• **DESCRIPTION OF THE TASK**:
The output should be every line below that includes the word "recovery".

--- PROVIDED DATA Enclosed Below ---

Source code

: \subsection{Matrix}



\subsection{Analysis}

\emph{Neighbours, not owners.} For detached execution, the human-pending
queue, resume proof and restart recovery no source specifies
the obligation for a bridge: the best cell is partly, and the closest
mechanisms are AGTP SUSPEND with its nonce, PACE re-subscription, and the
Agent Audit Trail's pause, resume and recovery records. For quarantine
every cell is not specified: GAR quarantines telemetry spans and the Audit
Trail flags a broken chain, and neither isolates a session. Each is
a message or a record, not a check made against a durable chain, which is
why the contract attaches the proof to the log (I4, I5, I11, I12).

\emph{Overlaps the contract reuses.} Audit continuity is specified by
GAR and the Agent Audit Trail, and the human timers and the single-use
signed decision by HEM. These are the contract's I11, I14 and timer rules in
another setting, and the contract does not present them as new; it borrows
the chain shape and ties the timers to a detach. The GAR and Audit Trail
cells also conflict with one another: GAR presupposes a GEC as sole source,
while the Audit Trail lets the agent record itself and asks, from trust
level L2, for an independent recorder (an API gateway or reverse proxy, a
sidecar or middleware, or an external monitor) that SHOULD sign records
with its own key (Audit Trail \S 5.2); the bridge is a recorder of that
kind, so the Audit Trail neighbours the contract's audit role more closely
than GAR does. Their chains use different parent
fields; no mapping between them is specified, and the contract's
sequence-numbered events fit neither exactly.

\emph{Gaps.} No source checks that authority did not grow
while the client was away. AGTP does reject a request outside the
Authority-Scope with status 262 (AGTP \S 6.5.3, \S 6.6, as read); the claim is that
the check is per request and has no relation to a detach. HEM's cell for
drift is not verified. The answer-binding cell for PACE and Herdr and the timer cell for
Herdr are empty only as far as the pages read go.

--- End of Enclosed PROVIDED DATA ---
--- PROVIDED DATA Enclosed Below ---

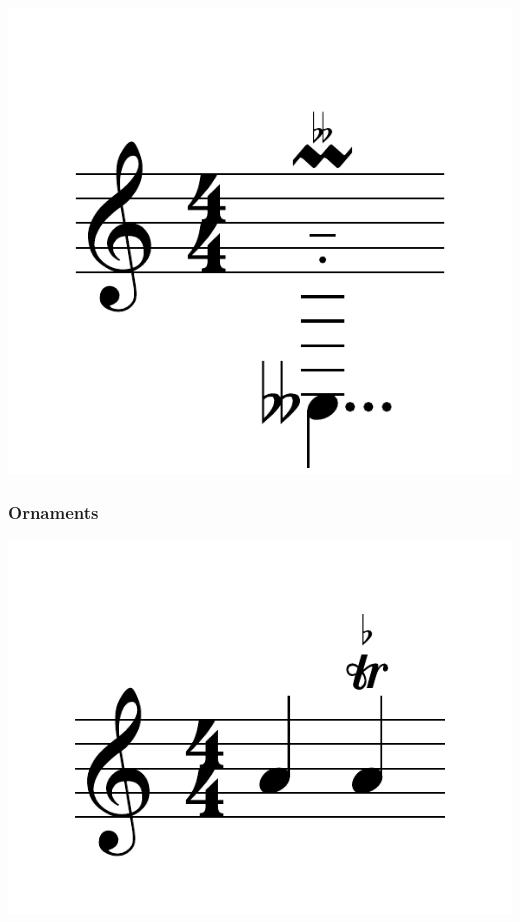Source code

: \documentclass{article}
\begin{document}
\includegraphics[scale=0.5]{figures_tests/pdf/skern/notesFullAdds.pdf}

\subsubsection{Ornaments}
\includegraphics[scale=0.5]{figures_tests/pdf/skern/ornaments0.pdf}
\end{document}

--- End of Enclosed PROVIDED DATA ---
--- PROVIDED DATA Enclosed Below ---

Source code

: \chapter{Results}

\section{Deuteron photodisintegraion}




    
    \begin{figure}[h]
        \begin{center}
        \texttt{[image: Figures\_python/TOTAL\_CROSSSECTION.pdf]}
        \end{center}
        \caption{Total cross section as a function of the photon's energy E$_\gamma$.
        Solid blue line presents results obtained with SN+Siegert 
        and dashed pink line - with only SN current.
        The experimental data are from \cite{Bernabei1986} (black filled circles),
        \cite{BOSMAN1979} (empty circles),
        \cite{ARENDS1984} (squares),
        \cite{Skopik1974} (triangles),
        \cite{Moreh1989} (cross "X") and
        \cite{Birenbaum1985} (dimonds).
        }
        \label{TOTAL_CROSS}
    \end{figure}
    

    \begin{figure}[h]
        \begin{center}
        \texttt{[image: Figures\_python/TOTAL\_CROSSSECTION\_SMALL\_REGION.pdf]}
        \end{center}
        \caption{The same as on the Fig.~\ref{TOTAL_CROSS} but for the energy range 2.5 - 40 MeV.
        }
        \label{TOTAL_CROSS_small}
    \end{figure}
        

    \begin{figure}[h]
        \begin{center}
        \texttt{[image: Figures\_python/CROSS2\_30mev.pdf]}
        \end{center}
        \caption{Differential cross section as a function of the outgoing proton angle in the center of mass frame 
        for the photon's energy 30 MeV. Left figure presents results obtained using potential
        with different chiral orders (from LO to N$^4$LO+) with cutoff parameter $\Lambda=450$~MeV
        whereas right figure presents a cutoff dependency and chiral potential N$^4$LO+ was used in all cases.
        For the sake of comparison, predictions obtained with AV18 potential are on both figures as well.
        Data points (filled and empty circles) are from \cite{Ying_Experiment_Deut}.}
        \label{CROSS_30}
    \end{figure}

--- End of Enclosed PROVIDED DATA ---

• **RESPONSE BELOW**:
queue, resume proof and restart recovery no source specifies
Agent Audit Trail's pause, resume and recovery records. For quarantine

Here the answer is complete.